--- Excerpted data ---

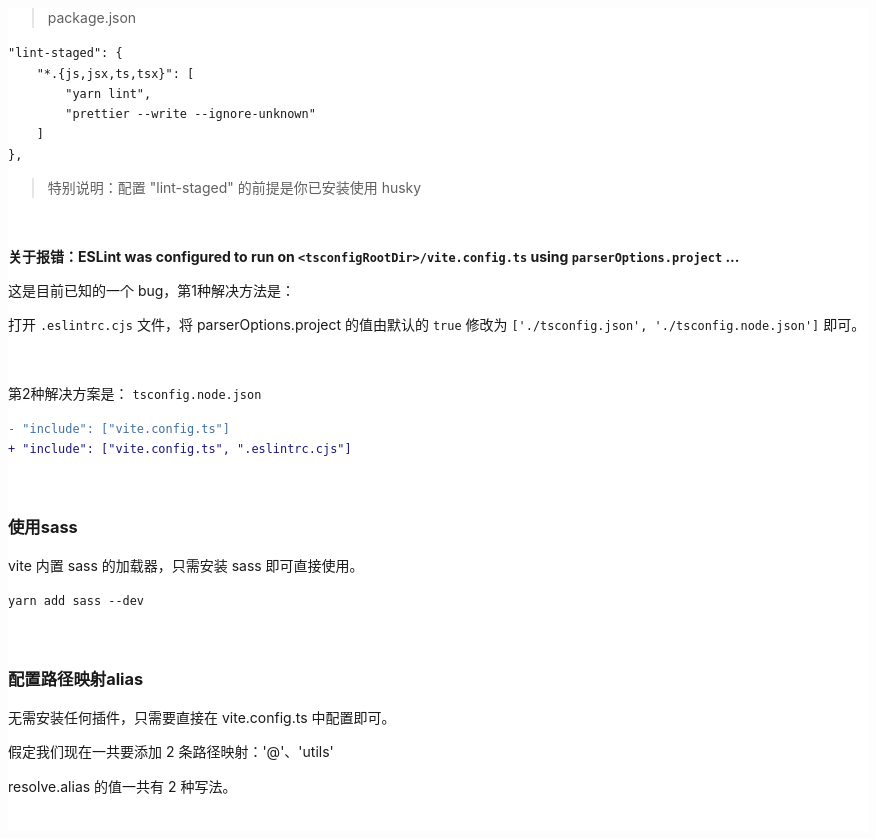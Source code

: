 > package.json

```
"lint-staged": {
    "*.{js,jsx,ts,tsx}": [
        "yarn lint",
        "prettier --write --ignore-unknown"
    ]
},
```

> 特别说明：配置 "lint-staged" 的前提是你已安装使用 husky



<br>

**关于报错：ESLint was configured to run on `<tsconfigRootDir>/vite.config.ts` using `parserOptions.project` ...**

这是目前已知的一个 bug，第1种解决方法是：

打开 `.eslintrc.cjs` 文件，将 parserOptions.project 的值由默认的 `true` 修改为 `['./tsconfig.json', './tsconfig.node.json']` 即可。

<br>

第2种解决方案是：
`tsconfig.node.json`

```diff
- "include": ["vite.config.ts"]
+ "include": ["vite.config.ts", ".eslintrc.cjs"]
```



<br>

### 使用sass

vite 内置 sass 的加载器，只需安装 sass 即可直接使用。

```
yarn add sass --dev
```



<br>

### 配置路径映射alias

无需安装任何插件，只需要直接在 vite.config.ts 中配置即可。

假定我们现在一共要添加 2 条路径映射：'@'、'utils'

resolve.alias 的值一共有 2 种写法。



<br>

---

* Work instruction:
For the string "include", give the number of lines in the records that contain it and nothing besides.

* Expected answer:
2